Australians dissatisfied with their jobs

Australians dissatisfied with their jobs

Study results highlight significant productivity, referral and recruitment issues

Australian workers would not recommend their workplace to others, are unwilling to do more than is expected of them and are probably on the hunt for another job, a nationwide survey has found.

The State of Employee Engagement in Australia survey – conducted by Engaged Marketing – asked 3361 Australians about their attitude towards the current workplace and employer.

The study reported a low national employee engagement score of negative 23 per cent. The score was calculated by subtracting the percentage of detractors (43 per cent) from the percentage of promoters (20 per cent). Only 37 per cent were found to be ‘passives’, or neutral, the survey found.

Employee loyalty to their current workplace was low at 55.3 per cent, and workers are disinclined to do more than what is expected in their daily job, with an average discretionary effort score of only 5.8 out of 10.

The low discretionary figure is an alarm bell for organisations as staff who give more effort are the ones who deliver customer and client experiences worthy of recommendation, said Engaged Marketing’s managing director, Christopher Roberts. They also find new ways to increase efficiencies and reduce costs, he said.

“Interestingly, the discretionary effort scores of ‘promoters’ are 77 per cent higher than those of ‘detractors',” he said.

“Given 43 per cent of the population are classified ‘detractors’ of their workplaces, this a real human resource issue for organisations that may result in greater costs to recruit and retrain new employees,” Roberts said.

“Employee loyalty is low, which not only means that many are thinking of leaving but you also have to wonder how productive an employee with this mindset is going to be while they’re still working there.”

Roberts said the results were of great concern to local companies and pointed to significant productivity, referral and recruitment issues.

Employers needed to do more to engage their staff, which in turn would improve workplace recommendation, discretionary effort and loyalty, he added.

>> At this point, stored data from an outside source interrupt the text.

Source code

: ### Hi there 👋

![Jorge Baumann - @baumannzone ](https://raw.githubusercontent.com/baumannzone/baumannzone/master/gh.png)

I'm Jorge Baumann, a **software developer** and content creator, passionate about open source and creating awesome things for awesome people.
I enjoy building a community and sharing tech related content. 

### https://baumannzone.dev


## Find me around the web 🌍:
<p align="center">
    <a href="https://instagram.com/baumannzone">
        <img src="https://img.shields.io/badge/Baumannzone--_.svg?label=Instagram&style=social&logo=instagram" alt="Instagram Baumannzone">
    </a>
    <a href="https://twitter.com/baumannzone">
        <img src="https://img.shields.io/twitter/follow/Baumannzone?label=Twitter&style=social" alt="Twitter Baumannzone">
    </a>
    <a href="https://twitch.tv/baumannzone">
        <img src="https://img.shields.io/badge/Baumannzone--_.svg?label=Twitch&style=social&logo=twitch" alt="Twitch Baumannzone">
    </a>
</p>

“Staff engagement is more than just staff satisfaction – it’s about ensuring staff feel genuinely valued, are having some of their core human needs met, and understand the role they play in delivering business strategy.

“Ultimately, this boils down to the type of leadership in the organisation. Leaders need to understand exactly what is driving employee commitment, and then link the organisation’s business strategy to employees’ core needs, motivations and purpose to drive engagement,” he said.